This year fixed home loan rates have generally trickled back up with the major banks increasing first and a range of smaller banks and institutions following in-kind.

Two movements seem to have triggered the latest flurry of increases - APRA's serviceability buffer bump, and the Reserve Bank dropping its 2024 guidance on a cash rate rise, explained further here.

Home loan rate increases have been primarily on fixed rates, with variable rates either cut or left untouched.

As a result, the pendulum could be swinging back to variable rate home loans - fixed loans now also make up a lesser proportion of the market than just a few months ago, with market share declining by 1.5 percentage points from July to September.

ANZ senior economist Felicity Emmett said interest rates could rise substantially in the coming months.

"Fixed mortgage rates have been rising for some months and are set to rise further. Two and three-year market rates have risen significantly, as markets factor in stronger-than-expected economic and inflation data ... suggesting fixed mortgage rates are likely to rise quite quickly over coming months," Ms Emmett said.

"In the two years to June 2021, the average discounted variable mortgage rate fell 90 basis points [0.90%], while the three-year fixed rate fell 170 basis points (1.70%). This created an unprecedented gap between fixed rates and variable rates, peaking at 150 basis points (1.50%) in March this year.

"A rise in fixed mortgage rates matters more this cycle. Fixed mortgage rates have been tracking sharply below variable rates through the pandemic, prompting a significant shift in their take-up. Nearly half of new borrowers now choose fixed mortgages, compared with around 15% prior to the pandemic.
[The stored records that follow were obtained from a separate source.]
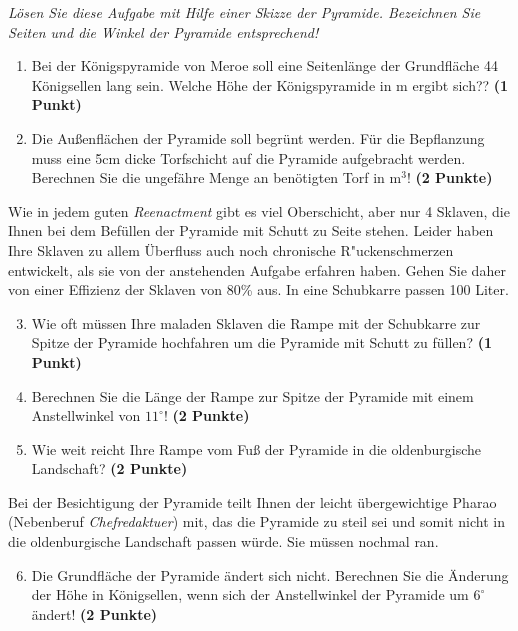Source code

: \documentclass[a4paper, 10pt]{scrartcl}\usepackage[]{graphicx}\usepackage[]{xcolor}
\begin{document}
\textit{L{\"o}sen Sie diese Aufgabe mit Hilfe einer Skizze der Pyramide. Bezeichnen
  Sie Seiten und die Winkel der Pyramide entsprechend!}

\begin{enumerate}
\item Bei der K{\"o}nigspyramide von Meroe soll eine Seitenl{\"a}nge der Grundfl{\"a}che
  44 K{\"o}nigsellen lang sein. Welche H{\"o}he der K{\"o}nigspyramide in m
  ergibt sich?? \textbf{(1 Punkt)}
\item Die Au{\ss}enfl{\"a}chen der Pyramide soll begr{\"u}nt werden. F{\"u}r die
  Bepflanzung muss eine 5cm dicke Torfschicht auf die
  Pyramide aufgebracht werden. Berechnen Sie die ungef{\"a}hre Menge an
  ben{\"o}tigten Torf in m$^3$! \textbf{(2 Punkte)}
\end{enumerate}

Wie in jedem guten \textit{Reenactment} gibt es viel Oberschicht, aber nur
4 Sklaven, die Ihnen bei dem Bef{\"u}llen der Pyramide mit Schutt
zu Seite stehen. Leider haben Ihre Sklaven zu allem {\"U}berfluss auch noch
chronische R{"u}ckenschmerzen entwickelt, als sie von der
anstehenden Aufgabe erfahren haben. Gehen Sie daher von einer Effizienz der
Sklaven von 80\% aus. In eine Schubkarre passen
100 Liter.

\begin{enumerate}
  \setcounter{enumi}{2}
\item Wie oft m{\"u}ssen Ihre maladen Sklaven die Rampe mit der Schubkarre
  zur Spitze der Pyramide hochfahren um die Pyramide mit Schutt zu f{\"u}llen? \textbf{(1 Punkt)}
\item Berechnen Sie die L{\"a}nge der Rampe zur Spitze der Pyramide mit einem
  Anstellwinkel von $11^\circ$! \textbf{(2 Punkte)}
\item Wie weit reicht Ihre Rampe vom Fu{\ss} der Pyramide in die oldenburgische
  Landschaft?  \textbf{(2 Punkte)}
\end{enumerate}

Bei der Besichtigung der Pyramide teilt Ihnen der leicht {\"u}bergewichtige
Pharao (Nebenberuf \textit{Chefredaktuer}) mit, das die Pyramide zu
steil sei und somit nicht in die oldenburgische Landschaft passen
w{\"u}rde. Sie m{\"u}ssen nochmal ran.

\begin{enumerate}
  \setcounter{enumi}{5}
\item Die Grundfl{\"a}che der Pyramide {\"a}ndert sich nicht. Berechnen Sie die
  {\"A}nderung der H{\"o}he in K{\"o}nigsellen, wenn sich der Anstellwinkel der
  Pyramide um $6^\circ$ {\"a}ndert!  \textbf{(2 Punkte)}
\end{enumerate}
\end{document}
"It’s true that variable rates have been edging lower over recent weeks, but the lowest mortgage rate available to new borrowers is set to lift around 50 basis points over coming months."

RentBetter chairman Tony Breuer said the interest rate cycle has turned and painted the picture for property investors.
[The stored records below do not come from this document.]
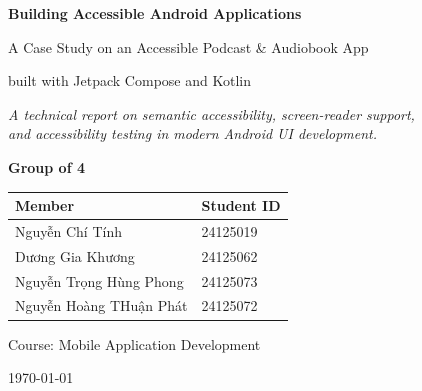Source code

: \begin{titlepage}
	\centering
	\vspace*{1.2cm}

	{\huge\bfseries\color{brandblue} Building Accessible Android Applications\par}
	\vspace{0.4cm}
	{\large A Case Study on an Accessible Podcast \& Audiobook App\par}
	{\large built with Jetpack Compose and Kotlin\par}

	\vspace{1.0cm}

	\vspace{1.0cm}
	{\itshape A technical report on semantic accessibility, screen-reader support,\\ and accessibility testing in modern Android UI development.\par}

	\vspace{1.4cm}
	{\large\bfseries Group of 4\par}
	\vspace{0.5cm}
	\begin{tabular}{ll}
		\toprule
		\textbf{Member}         & \textbf{Student ID} \\
		\midrule
		Nguyễn Chí Tính         & 24125019            \\
		Dương Gia Khương        & 24125062            \\
		Nguyễn Trọng Hùng Phong & 24125073            \\
		Nguyễn Hoàng THuận Phát & 24125072            \\
		\bottomrule
	\end{tabular}
	\vfill
	{\small Course: Mobile Application Development\par}
	{\small \today\par}
\end{titlepage}
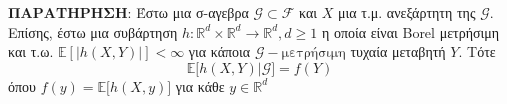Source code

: \documentclass[12pt,a4paper]{article}
\theoremstyle{definition}
\numberwithin{equation}{section}
\begin{document}
\textbf{ΠΑΡΑΤΗΡΗΣΗ}: Έστω μια σ-αγεβρα \(\mathcal{G}\subset \mathcal{F}\) και \(X\) μια τ.μ. ανεξάρτητη της \(\mathcal{G}\). Επίσης, έστω μια συβάρτηση \(h: \mathbb{R}^d \times \mathbb{R}^d \rightarrow \mathbb{R}^d, d \geq 1\) η οποία είναι
\textlatin{Borel} μετρήσιμη και τ.ω. \(\mathbb{E}[|h(X,Y)|] < \infty\) για κάποια \(\mathcal{G}-\text{μετρήσιμη}\) τυχαία μεταβητή \(Y\). Τότε
$$ \mathbb{E}\big[ h(X,Y) | \mathcal{G} \big]  = f(Y)$$
όπου \(f(y) = \mathbb{E}\big[h(X,y)\big]\) για κάθε \(y \in \mathbb{R}^d\)
\end{document}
"For those investors that have not already fixed rates this will mean in the first instance a sharp reduction in free cash flow," Mr Breuer said.

"With interest rates starting so low, even a small increase in rates is a very large percentage impost – for example an increase of 0.5% from a base of 2.0% represents a 25% increase in interest cost.

"This will put pressure on the cash flow resources of many landlords and will focus their minds on maximising rental flows and reduction in costs such as insurance, repairs and agents' fees."

Fixed mortgage rates are set to rise sharply: ANZ

ANZFixedRates.jpg

So, is it time to fix?

Head of lending at non-bank lender WLTH, Catherine Mapusua, said even with interest rates rising, borrowers need to make sure a fixed-rate loan is right for them.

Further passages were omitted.